Trade dollars, once a rather numismatically obscure series, have come to the forefront in recent years and those in the Stack’s Bowers sale did well across the board, as exemplified by an 1877 Proof-65 Cameo (PCGS) CAC that went to a proud new owner for a strong $20,125. Gold coins were strong from start to finish in the Baltimore Expo sale. An 1878 gold dollar in MS-67(PCGS) CAC, a remarkably high grade, went for $37,375. All bets were off and the room was up for grabs when an 1836 Classic Head quarter eagle, graded Proof-66 Ultra Cameo (NGC) came up for bidding, advanced step by step, until one buyer was left standing—at $287,500! The 1841 quarter eagle, affectionately called the Little Princess, had been the object of much interest in recent times, based upon a study conducted last year and early this year by PCGS. A PCGS EF-45 example of this rarity was on the block and the action did not stop until $105,800. Among half eagles, an 1804 with small 8 over large 8, MS-62 (PCGS) CAC, went for $24,265. A 1909 Satin Finish Proof Indian half eagle graded Proof-66 (PCGS) from the Demarete Collection skyrocketed to $83,375. Among Liberty double eagles an 1876-S in MS-64+ (PCGS) CAC, surprised the audience at $46,000 and a marvelous 1907-D in MS-67 (PCGS) sold for $74,750.
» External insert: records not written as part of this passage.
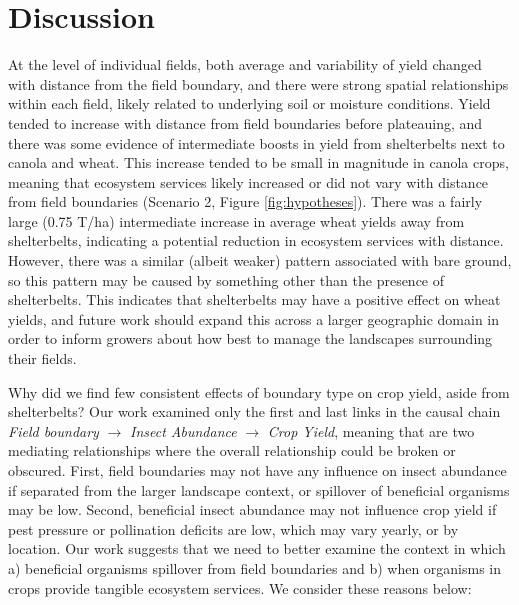 \documentclass[]{elsarticle} %
\begin{document}
\hypertarget{discussion}{%
\section{Discussion}\label{discussion}}

At the level of individual fields, both average and variability of yield changed with distance from the field boundary, and there were strong spatial relationships within each field, likely related to underlying soil or moisture conditions.
Yield tended to increase with distance from field boundaries before plateauing, and there was some evidence of intermediate boosts in yield from shelterbelts next to canola and wheat.
This increase tended to be small in magnitude in canola crops, meaning that ecosystem services likely increased or did not vary with distance from field boundaries (Scenario 2, Figure \ref{fig:hypotheses}).
There was a fairly large (0.75 T/ha) intermediate increase in average wheat yields away from shelterbelts, indicating a potential reduction in ecosystem services with distance.
However, there was a similar (albeit weaker) pattern associated with bare ground, so this pattern may be caused by something other than the presence of shelterbelts.
This indicates that shelterbelts may have a positive effect on wheat yields, and future work should expand this across a larger geographic domain in order to inform growers about how best to manage the landscapes surrounding their fields.

Why did we find few consistent effects of boundary type on crop yield, aside from shelterbelts?
Our work examined only the first and last links in the causal chain \emph{Field boundary} \(\rightarrow\) \emph{Insect Abundance} \(\rightarrow\) \emph{Crop Yield}, meaning that are two mediating relationships where the overall relationship could be broken or obscured.
First, field boundaries may not have any influence on insect abundance if separated from the larger landscape context, or spillover of beneficial organisms may be low.
Second, beneficial insect abundance may not influence crop yield if pest pressure or pollination deficits are low, which may vary yearly, or by location.
Our work suggests that we need to better examine the context in which a) beneficial organisms spillover from field boundaries and b) when organisms in crops provide tangible ecosystem services.
We consider these reasons below:
\end{document}
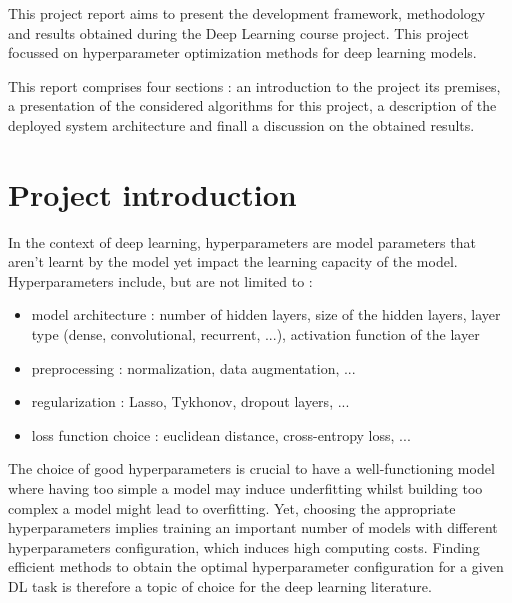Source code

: \documentclass[a4 paper,11pt,2]{article}
\begin{document}


\tableofcontents
\newpage

This project report aims to present the development framework, methodology and
results obtained during the Deep Learning course project. This project focussed
on hyperparameter optimization methods for deep learning models.

This report comprises four sections : an introduction to the project its
premises, a presentation of the considered algorithms for this project, a
description of the deployed system architecture and finall a discussion on the
obtained results.

\section{Project introduction}
In the context of deep learning, hyperparameters are model parameters that
aren't learnt by the model yet impact the learning capacity of the model.
Hyperparameters include, but are not limited to :
\begin{itemize}
    \item model architecture : number of hidden layers, size of the hidden layers, layer
          type (dense, convolutional, recurrent, ...), activation function of the layer
    \item preprocessing : normalization, data augmentation, ...
    \item regularization : Lasso, Tykhonov, dropout layers, ...
    \item loss function choice : euclidean distance, cross-entropy loss, ...
\end{itemize}

The choice of good hyperparameters is crucial to have a well-functioning model
where having too simple a model may induce underfitting whilst building too
complex a model might lead to overfitting. Yet, choosing the appropriate
hyperparameters implies training an important number of models with different
hyperparameters configuration, which induces high computing costs. Finding
efficient methods to obtain the optimal hyperparameter configuration for a
given DL task is therefore a topic of choice for the deep learning literature.
\end{document}
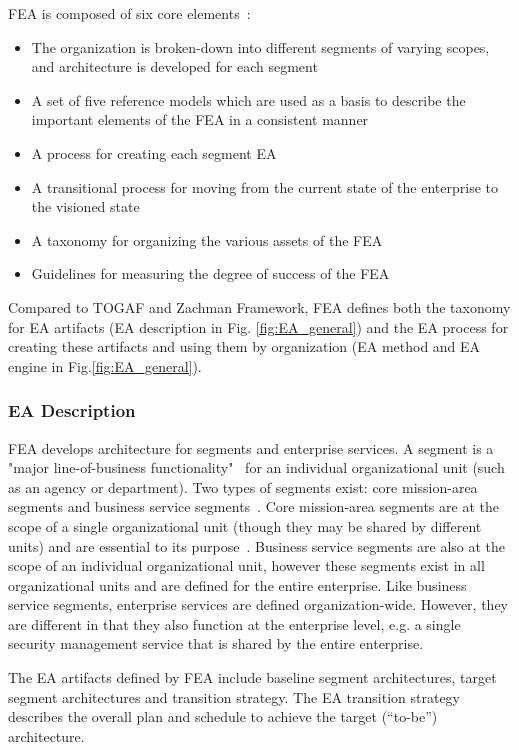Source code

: FEA is composed of six core elements~\cite{sessions2007}:
\begin{itemize}
    \item The organization is broken-down into different segments of varying scopes, and architecture is developed for each segment
    \item A set of five reference models which are used as a basis to describe the important elements of the FEA in a consistent manner
    \item A process for creating each segment EA
    \item A transitional process for moving from the current state of the enterprise to the visioned state
    \item A taxonomy for organizing the various assets of the FEA
    \item Guidelines for measuring the degree of success of the FEA
\end{itemize}
Compared to TOGAF and Zachman Framework, FEA defines both the taxonomy for EA artifacts (EA description in Fig. \ref{fig:EA_general}) and the EA process for creating these artifacts and using them by organization (EA method and EA engine in Fig.\ref{fig:EA_general}). 

\subsubsection{EA Description}
FEA develops architecture for segments and enterprise services. A segment is a "major line-of-business functionality"~\cite{sessions2007} for an individual organizational unit (such as an agency or department). Two types of segments exist: core mission-area segments and business service segments~\cite{FEA_PMO2007}. Core mission-area segments are at the scope of a single organizational unit (though they may be shared by different units) and are essential to its purpose~\cite{sessions2007,FEA_PMO2007}. Business service segments are also at the scope of an individual organizational unit, however these segments exist in all organizational units and are defined for the entire enterprise. Like business service segments, enterprise services are defined organization-wide. However, they are different in that they also function at the enterprise level, e.g. a single security management service that is shared by the entire enterprise. 

The EA artifacts defined by FEA include  baseline segment architectures, target segment architectures and transition strategy. The EA transition strategy describes the overall plan and schedule to achieve the target (“to-be”) architecture.

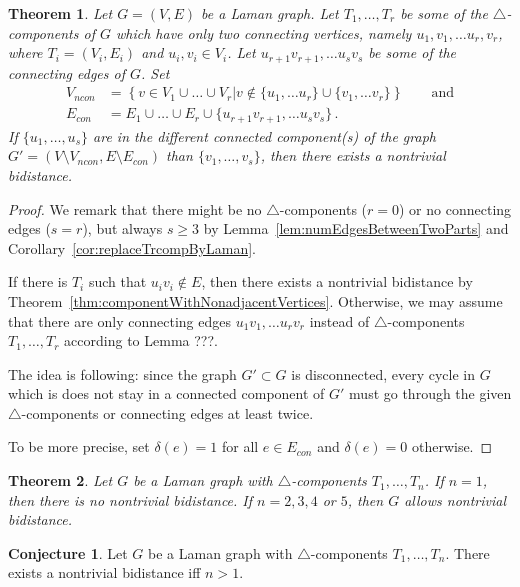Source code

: \documentclass[a4paper, 11pt]{article}
\newcommand{\trcomps}{$\triangle$-components}
\newtheorem{thm}{Theorem}[section]
\theoremstyle{definition}
\newtheorem{conj}{Conjecture}
\begin{document}
\begin{thm}
Let $G=(V,E)$ be a Laman graph. Let  $T_1, \dots, T_r$ be some of the \trcomps{} of $G$ which have only two connecting vertices, namely $u_1, v_1, \dots u_r,v_r$, where  $T_i=(V_i,E_i)$ and $u_i, v_i\in V_i$. Let  $u_{r+1}v_{r+1}, \dots u_s v_s$ be some of the connecting edges of $G$. Set 
\begin{align*}
V_{ncon}&=\left\{v\in V_1 \cup \dots \cup V_r | v\notin \{u_1, \dots u_r\}\cup \{v_1, \dots v_r\} \right\} \qquad \text{and} \\
E_{con}&=E_1 \cup \dots \cup E_r \cup \{u_{r+1}v_{r+1}, \dots u_s v_s\}\,.
\end{align*}
If $\{u_1, \dots, u_s\}$ are in the different connected component(s) of the graph $G'=(V\setminus V_{ncon},E\setminus E_{con})$ than $\{v_1, \dots, v_s\}$, then there exists a nontrivial bidistance.
\end{thm}
\begin{proof}
We remark that there might be no \trcomps{} ($r=0$) or no connecting edges ($s=r$), but always $s\geq 3$ by Lemma~\ref{lem:numEdgesBetweenTwoParts} and Corollary~\ref{cor:replaceTrcompByLaman}.

If there is $T_i$ such that $u_i v_i \notin E$, then there exists a nontrivial bidistance by Theorem~\ref{thm:componentWithNonadjacentVertices}.
Otherwise, we may assume that there are only connecting edges  $u_1 v_1, \dots u_r v_r$ instead of \trcomps{} $T_1, \dots, T_r$ according to Lemma ???.

The idea is following: since the graph $G'\subset G$ is disconnected, every cycle in $G$ which is does not stay in a connected component of $G'$ must go through the given \trcomps{} or connecting edges at least twice.


To be more precise, set $\delta(e)=1$ for all $e \in E_{con}$ and $\delta(e)=0$ otherwise. 
\end{proof}

\begin{thm}
Let $G$ be a Laman graph with \trcomps{} $T_1,\dots, T_n$. If $n=1$, then there is no nontrivial bidistance. If $n=2,3,4$ or $5$, then $G$ allows nontrivial bidistance.
\end{thm}

\begin{conj}
Let $G$ be a Laman graph with \trcomps{} $T_1,\dots, T_n$. There exists a nontrivial bidistance iff $n>1$.
\end{conj}
\end{document}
Among commemorative coins a 1922 Grant With Star, certified as Proof-64 by PCGS, broke all records at $184,000. Not long afterward a 1934 Maryland half dollar, certified as Proof-64 by NGC, raised eyebrows at $109,250. Territorial and private gold coins featured an 1851 Augustus Humbert $50 gold “slug” with lettered edge, 880 THOUS variety, AU-55 (PCGS), that was bid up to $138,000.